La gente ayunaba mientras caminaba por el camino, pasando por alto a los que tenían hambre y estaban desnudos. No se preocupaban por sus semejantes, pero alardeaban de su abstinencia de comida mientras exigían que el Señor los bendijera. Dios les dijo que no estaban entendiendo el punto porque no amaban a Él ni a sus vecinos. ¿Te lo estás imaginando?
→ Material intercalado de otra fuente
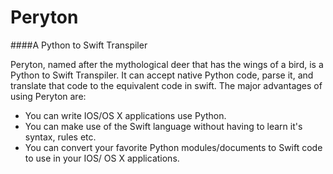 # Peryton

####A Python to Swift Transpiler

Peryton, named after the mythological deer that has the wings of a bird, is a Python to Swift Transpiler. 
It can accept native Python code, parse it, and translate that code to the equivalent code in swift. The major advantages of using Peryton are:

* You can write IOS/OS X applications use Python.
* You can make use of the Swift language without having to learn it's syntax, rules etc.
* You can convert your favorite Python modules/documents to Swift code to use in your IOS/ OS X applications.

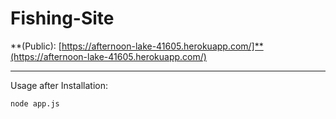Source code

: # Fishing-Site 
**(Public): [https://afternoon-lake-41605.herokuapp.com/]**(https://afternoon-lake-41605.herokuapp.com/)

-----------------------------------------------------
Usage after Installation:

`node app.js`
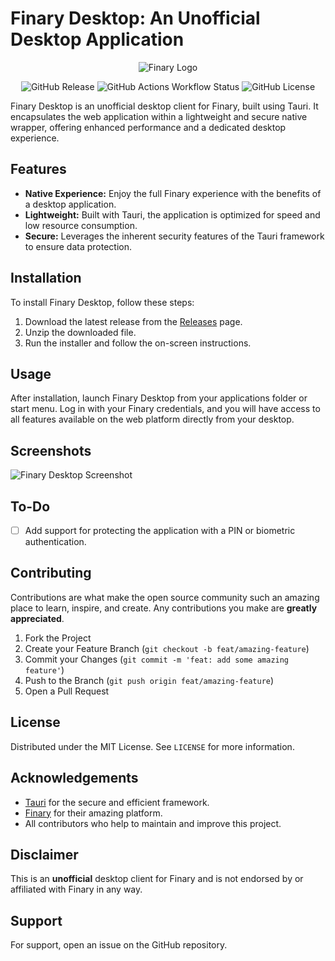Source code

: # Finary Desktop: An Unofficial Desktop Application

<span align="center">

![Finary Logo](https://i.ibb.co/m5QpcXW/Logo-Finary-Gold-1.png)


![GitHub Release](https://img.shields.io/github/v/release/Velka-DEV/finary-desktop)
![GitHub Actions Workflow Status](https://img.shields.io/github/actions/workflow/status/Velka-DEV/finary-desktop/publish.yml?branch=main)
![GitHub License](https://img.shields.io/github/license/Velka-DEV/finary-desktop)


</span>

Finary Desktop is an unofficial desktop client for Finary, built using Tauri. It encapsulates the web application within a lightweight and secure native wrapper, offering enhanced performance and a dedicated desktop experience.

## Features

- **Native Experience:** Enjoy the full Finary experience with the benefits of a desktop application.
- **Lightweight:** Built with Tauri, the application is optimized for speed and low resource consumption.
- **Secure:** Leverages the inherent security features of the Tauri framework to ensure data protection.

## Installation

To install Finary Desktop, follow these steps:

1. Download the latest release from the [Releases](https://github.com/Velka-DEV/finary-desktop/releases) page.
2. Unzip the downloaded file.
3. Run the installer and follow the on-screen instructions.

## Usage

After installation, launch Finary Desktop from your applications folder or start menu. Log in with your Finary credentials, and you will have access to all features available on the web platform directly from your desktop.

## Screenshots

![Finary Desktop Screenshot](https://i.ibb.co/DYDMYh2/Screenshot-2024-07-17-at-00-46-39.png)

## To-Do

- [ ] Add support for protecting the application with a PIN or biometric authentication.

## Contributing

Contributions are what make the open source community such an amazing place to learn, inspire, and create. Any contributions you make are **greatly appreciated**.

1. Fork the Project
2. Create your Feature Branch (`git checkout -b feat/amazing-feature`)
3. Commit your Changes (`git commit -m 'feat: add some amazing feature'`)
4. Push to the Branch (`git push origin feat/amazing-feature`)
5. Open a Pull Request

## License

Distributed under the MIT License. See `LICENSE` for more information.

## Acknowledgements

- [Tauri](https://tauri.app/) for the secure and efficient framework.
- [Finary](https://finary.com/) for their amazing platform.
- All contributors who help to maintain and improve this project.

## Disclaimer

This is an **unofficial** desktop client for Finary and is not endorsed by or affiliated with Finary in any way.

## Support

For support, open an issue on the GitHub repository.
Un verdadero ayuno no consiste en arrancarle a Dios lo que queremos. Se trata de negarnos a nosotros mismos para que el Señor pueda obrar sus maravillas a través de nosotros y llegar a quienes están fuera de su campamento. Al ver el poder de Cristo en nuestras vidas, se sentirán atraídos hacia Él y serán transformados.

Romanos 12:1, 2 dice: «Porla misericordia de Dios, […] presentad vuestros cuerpos como sacrificio vivo, santo, agradable a Dios, que es vuestro culto racional. Y no os conforméis a este mundo, sino transformaos por la renovación de vuestro entendimiento, para que comprobéis cuál es la voluntad de Dios, buena, agradable y perfecta».

Ayunar consiste en buscar a Dios. No se trata de vivir para la carne o para el placer personal, sino de descubrir lo que agrada al Señor y hacerlo, sin importar el sacrificio.

Ayunar no siempre es fácil, pero siempre vale la pena cuando se hace con el espíritu correcto. Oremos pidiendo gracia y sabiduría sobre cómo ayunar. El proceso y la experiencia pueden ser un poco diferentes para cada uno de nosotros, pero creo firmemente que, como familia de la iglesia, necesitamos redescubrir las bendiciones de esta disciplina olvidada. Por eso os animo a que le preguntéis a Él cómo aplicar lo que habéis aprendido hoy.